The Columbia Encyclopedia, 6th ed.

Baliol, John de (1249–1315, king of Scotland)

John de Baliol, 1249–1315, king of Scotland (1292–96), son of John de Baliol (d. 1269). He became head of the family after the death of his elder brothers in 1278. At the death of Margaret Maid of Norway (1290), he claimed the Scottish throne through his grandmother, eldest daughter of David of Huntingdon, brother of King William the Lion. His principal rival was Robert the Bruce, of the celebrated Bruce family, son of David of Huntingdon's second daughter and hence one generation closer to his royal ancestor, although through a younger line. The laws of succession not being firmly established, the question was referred to Edward I of England, who first demanded and secured (1291) recognition as feudal overlord of Scotland. Edward decided in favor of Baliol, who was then crowned king (1292) and did homage to Edward for the kingdom. Baliol, after some hesitation, accepted Edward's asserted right to hear appeals from Scottish courts. However, when he attended Edward's Parliament at Westminster in late 1293, he refused to answer such an appeal.

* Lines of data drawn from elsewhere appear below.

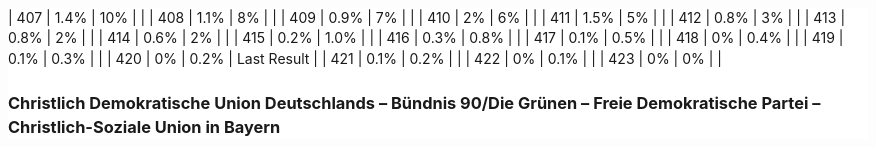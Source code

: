 | 407 | 1.4% | 10% |  |
| 408 | 1.1% | 8% |  |
| 409 | 0.9% | 7% |  |
| 410 | 2% | 6% |  |
| 411 | 1.5% | 5% |  |
| 412 | 0.8% | 3% |  |
| 413 | 0.8% | 2% |  |
| 414 | 0.6% | 2% |  |
| 415 | 0.2% | 1.0% |  |
| 416 | 0.3% | 0.8% |  |
| 417 | 0.1% | 0.5% |  |
| 418 | 0% | 0.4% |  |
| 419 | 0.1% | 0.3% |  |
| 420 | 0% | 0.2% | Last Result |
| 421 | 0.1% | 0.2% |  |
| 422 | 0% | 0.1% |  |
| 423 | 0% | 0% |  |

### Christlich Demokratische Union Deutschlands – Bündnis 90/Die Grünen – Freie Demokratische Partei – Christlich-Soziale Union in Bayern
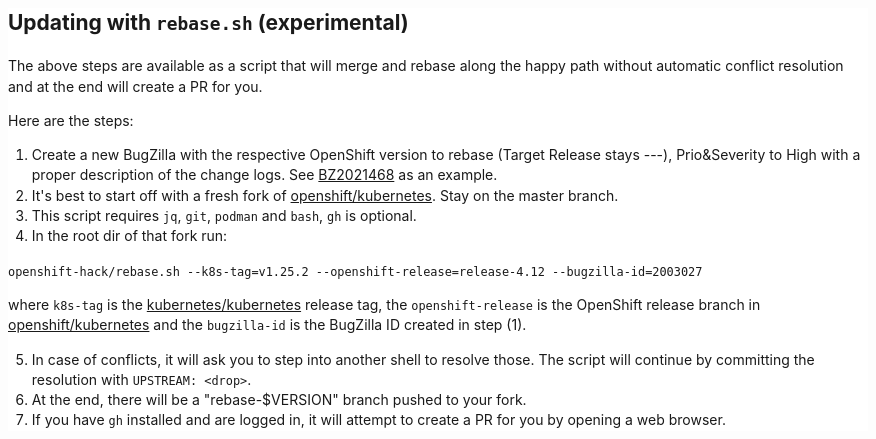 
## Updating with `rebase.sh` (experimental)

The above steps are available as a script that will merge and rebase along the happy path without automatic conflict
resolution and at the end will create a PR for you.

Here are the steps:
1. Create a new BugZilla with the respective OpenShift version to rebase (Target Release stays ---),
   Prio&Severity to High with a proper description of the change logs.
   See [BZ2021468](https://bugzilla.redhat.com/show_bug.cgi?id=2021468) as an example.
2. It's best to start off with a fresh fork of [openshift/kubernetes](https://github.com/openshift/kubernetes/). Stay on the master branch.
3. This script requires `jq`, `git`, `podman` and `bash`, `gh` is optional.
4. In the root dir of that fork run:
```
openshift-hack/rebase.sh --k8s-tag=v1.25.2 --openshift-release=release-4.12 --bugzilla-id=2003027
```

where `k8s-tag` is the [kubernetes/kubernetes](https://github.com/kubernetes/kubernetes/) release tag, the `openshift-release`
is the OpenShift release branch in [openshift/kubernetes](https://github.com/openshift/kubernetes/) and the `bugzilla-id` is the
BugZilla ID created in step (1).

5. In case of conflicts, it will ask you to step into another shell to resolve those. The script will continue by committing the resolution with `UPSTREAM: <drop>`.
6. At the end, there will be a "rebase-$VERSION" branch pushed to your fork.
7. If you have `gh` installed and are logged in, it will attempt to create a PR for you by opening a web browser.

The Scottish council subsequently disregarded Edward's summons for help against France and formed (1295) an alliance with Philip IV of France. Early in 1296 the Scots invaded England, and as Edward marched north to take Berwick, Baliol renounced his oath of fealty to the English king. However, after defeat in a brief campaign, in which he took no active part, Baliol surrendered to Edward. He was imprisoned in England until 1299 and ended his days on his estates in France, ignoring the continuing struggle for Scottish independence.